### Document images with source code

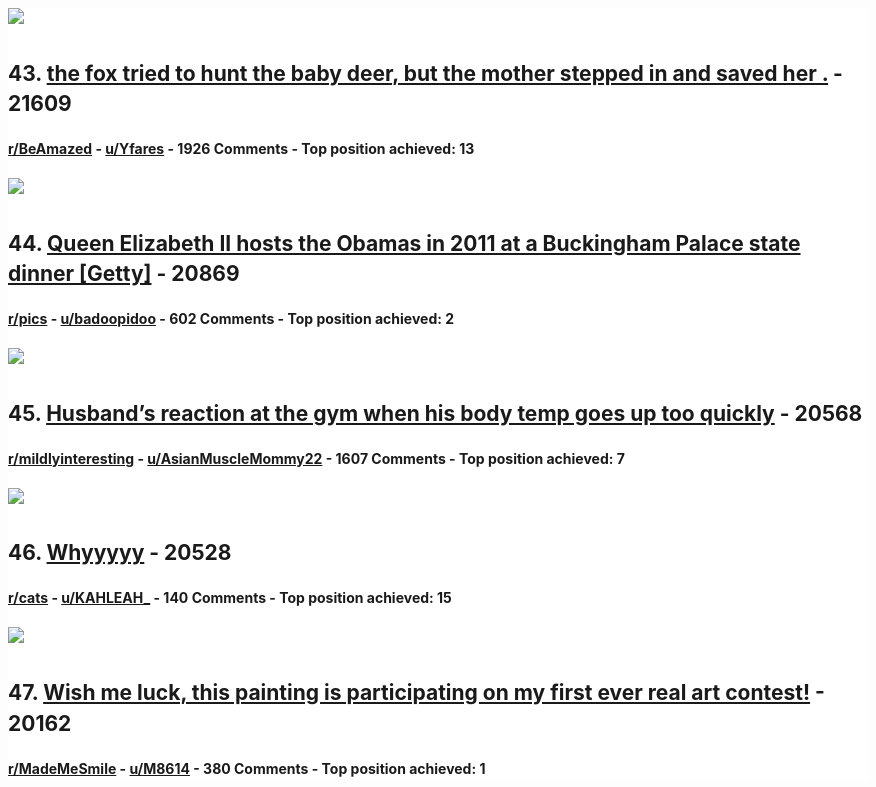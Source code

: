 <a href="https://v.redd.it/hj2rr7qo8grf1"><img src="https://external-preview.redd.it/ZjNpM3U3c244Z3JmMdAqHepllB9y2ylApEsYXkZn3L3hcBHq9biur3U5zchr.png?width=140&amp;height=140&amp;crop=140:140,smart&amp;format=jpg&amp;v=enabled&amp;lthumb=true&amp;s=835b0426372e4d233fb1ae4b31c6a065bb5de4ff"></img></a>

## 43. [the fox tried to hunt the baby deer, but the mother stepped in and saved her .](http://reddit.com/r/BeAmazed/comments/1nr2pj7/the_fox_tried_to_hunt_the_baby_deer_but_the/) - 21609
#### [r/BeAmazed](http://reddit.com/r/BeAmazed) - [u/Yfares](http://reddit.com/u/Yfares) - 1926 Comments - Top position achieved: 13

<a href="https://v.redd.it/wpgesy1lqirf1"><img src="spoiler"></img></a>

## 44. [Queen Elizabeth II hosts the Obamas in 2011 at a Buckingham Palace state dinner [Getty]](http://reddit.com/r/pics/comments/1nqx1ny/queen_elizabeth_ii_hosts_the_obamas_in_2011_at_a/) - 20869
#### [r/pics](http://reddit.com/r/pics) - [u/badoopidoo](http://reddit.com/u/badoopidoo) - 602 Comments - Top position achieved: 2

<a href="https://i.redd.it/c1rx5gwhchrf1.jpeg"><img src="https://b.thumbs.redditmedia.com/1uJ2y3EXLFI6o8T5BUUA5ZkfEOw2ZRuDJnCrxWL6Ygs.jpg"></img></a>

## 45. [Husband’s reaction at the gym when his body temp goes up too quickly](http://reddit.com/r/mildlyinteresting/comments/1nr5zx6/husbands_reaction_at_the_gym_when_his_body_temp/) - 20568
#### [r/mildlyinteresting](http://reddit.com/r/mildlyinteresting) - [u/AsianMuscleMommy22](http://reddit.com/u/AsianMuscleMommy22) - 1607 Comments - Top position achieved: 7

<a href="https://i.redd.it/t5oby1qddjrf1.jpeg"><img src="https://b.thumbs.redditmedia.com/pPPdx3XHGnbNFmbElj_Xk809IreafVVZzKvVq02YXcM.jpg"></img></a>

## 46. [Whyyyyy](http://reddit.com/r/cats/comments/1nqyqey/whyyyyy/) - 20528
#### [r/cats](http://reddit.com/r/cats) - [u/KAHLEAH_](http://reddit.com/u/KAHLEAH_) - 140 Comments - Top position achieved: 15

<a href="https://i.redd.it/t7lsd70huhrf1.jpeg"><img src="https://b.thumbs.redditmedia.com/rX9eha6qTOW-KQ20Yctn6IiKql-zP004NaClN81XmjM.jpg"></img></a>

## 47. [Wish me luck, this painting is participating on my first ever real art contest!](http://reddit.com/r/MadeMeSmile/comments/1nrghk8/wish_me_luck_this_painting_is_participating_on_my/) - 20162
#### [r/MadeMeSmile](http://reddit.com/r/MadeMeSmile) - [u/M8614](http://reddit.com/u/M8614) - 380 Comments - Top position achieved: 1
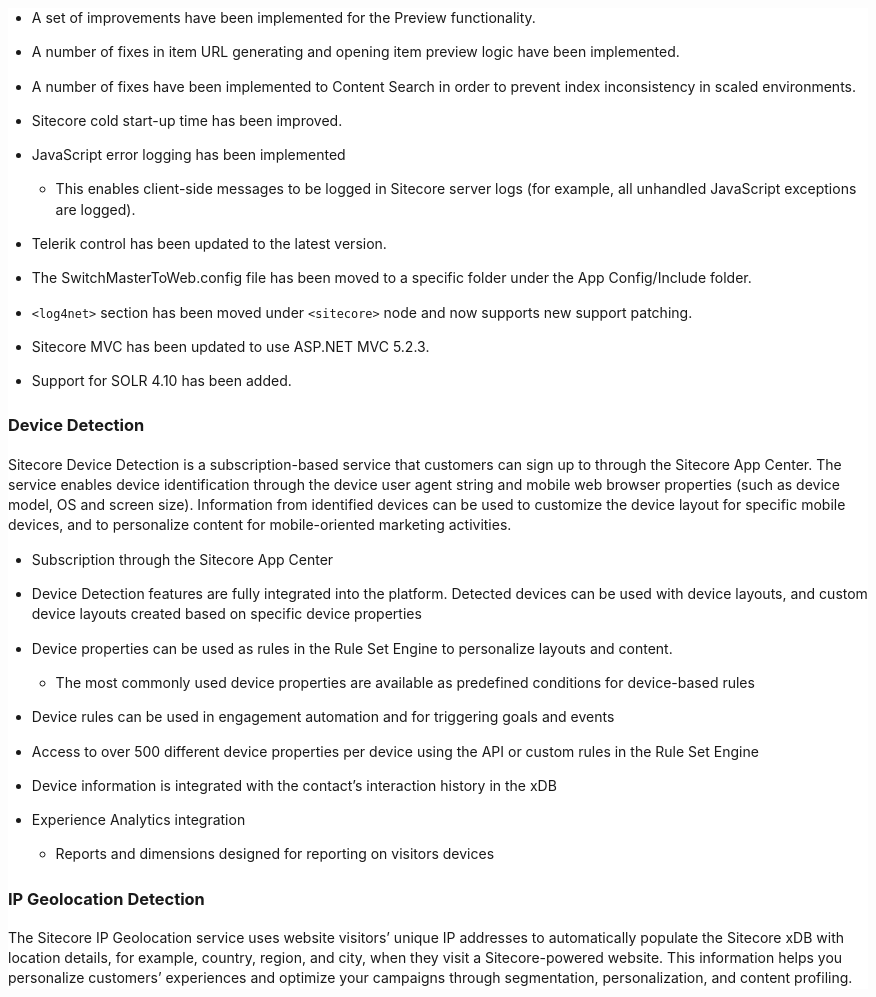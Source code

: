 -   A set of improvements have been implemented for the Preview functionality.
    
-   A number of fixes in item URL generating and opening item preview logic have been implemented.
    
-   A number of fixes have been implemented to Content Search in order to prevent index inconsistency in scaled environments.
    
-   Sitecore cold start-up time has been improved.
    
-   JavaScript error logging has been implemented
    
    -   This enables client-side messages to be logged in Sitecore server logs (for example, all unhandled JavaScript exceptions are logged).
        
-   Telerik control has been updated to the latest version.
    
-   The SwitchMasterToWeb.config file has been moved to a specific folder under the App Config/Include folder.
    
-   `<log4net>` section has been moved under `<sitecore>` node and now supports new support patching.
    
-   Sitecore MVC has been updated to use ASP.NET MVC 5.2.3.
    
-   Support for SOLR 4.10 has been added.
    

### Device Detection

Sitecore Device Detection is a subscription-based service that customers can sign up to through the Sitecore App Center. The service enables device identification through the device user agent string and mobile web browser properties (such as device model, OS and screen size). Information from identified devices can be used to customize the device layout for specific mobile devices, and to personalize content for mobile-oriented marketing activities.

-   Subscription through the Sitecore App Center
    
-   Device Detection features are fully integrated into the platform. Detected devices can be used with device layouts, and custom device layouts created based on specific device properties
    
-   Device properties can be used as rules in the Rule Set Engine to personalize layouts and content.
    
    -   The most commonly used device properties are available as predefined conditions for device-based rules
        
-   Device rules can be used in engagement automation and for triggering goals and events
    
-   Access to over 500 different device properties per device using the API or custom rules in the Rule Set Engine
    
-   Device information is integrated with the contact’s interaction history in the xDB
    
-   Experience Analytics integration
    
    -   Reports and dimensions designed for reporting on visitors devices
        

### IP Geolocation Detection

The Sitecore IP Geolocation service uses website visitors’ unique IP addresses to automatically populate the Sitecore xDB with location details, for example, country, region, and city, when they visit a Sitecore-powered website. This information helps you personalize customers’ experiences and optimize your campaigns through segmentation, personalization, and content profiling.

### Prompt
The answer must be an exact copy of the lines above, from the start of the records through the line with "## 43. [the", and of nothing else; no pictures belong in it.

### Answer box
Source code

: <a href="https://v.redd.it/hj2rr7qo8grf1"><img src="https://external-preview.redd.it/ZjNpM3U3c244Z3JmMdAqHepllB9y2ylApEsYXkZn3L3hcBHq9biur3U5zchr.png?width=140&amp;height=140&amp;crop=140:140,smart&amp;format=jpg&amp;v=enabled&amp;lthumb=true&amp;s=835b0426372e4d233fb1ae4b31c6a065bb5de4ff"></img></a>

## 43. [the fox tried to hunt the baby deer, but the mother stepped in and saved her .](http://reddit.com/r/BeAmazed/comments/1nr2pj7/the_fox_tried_to_hunt_the_baby_deer_but_the/) - 21609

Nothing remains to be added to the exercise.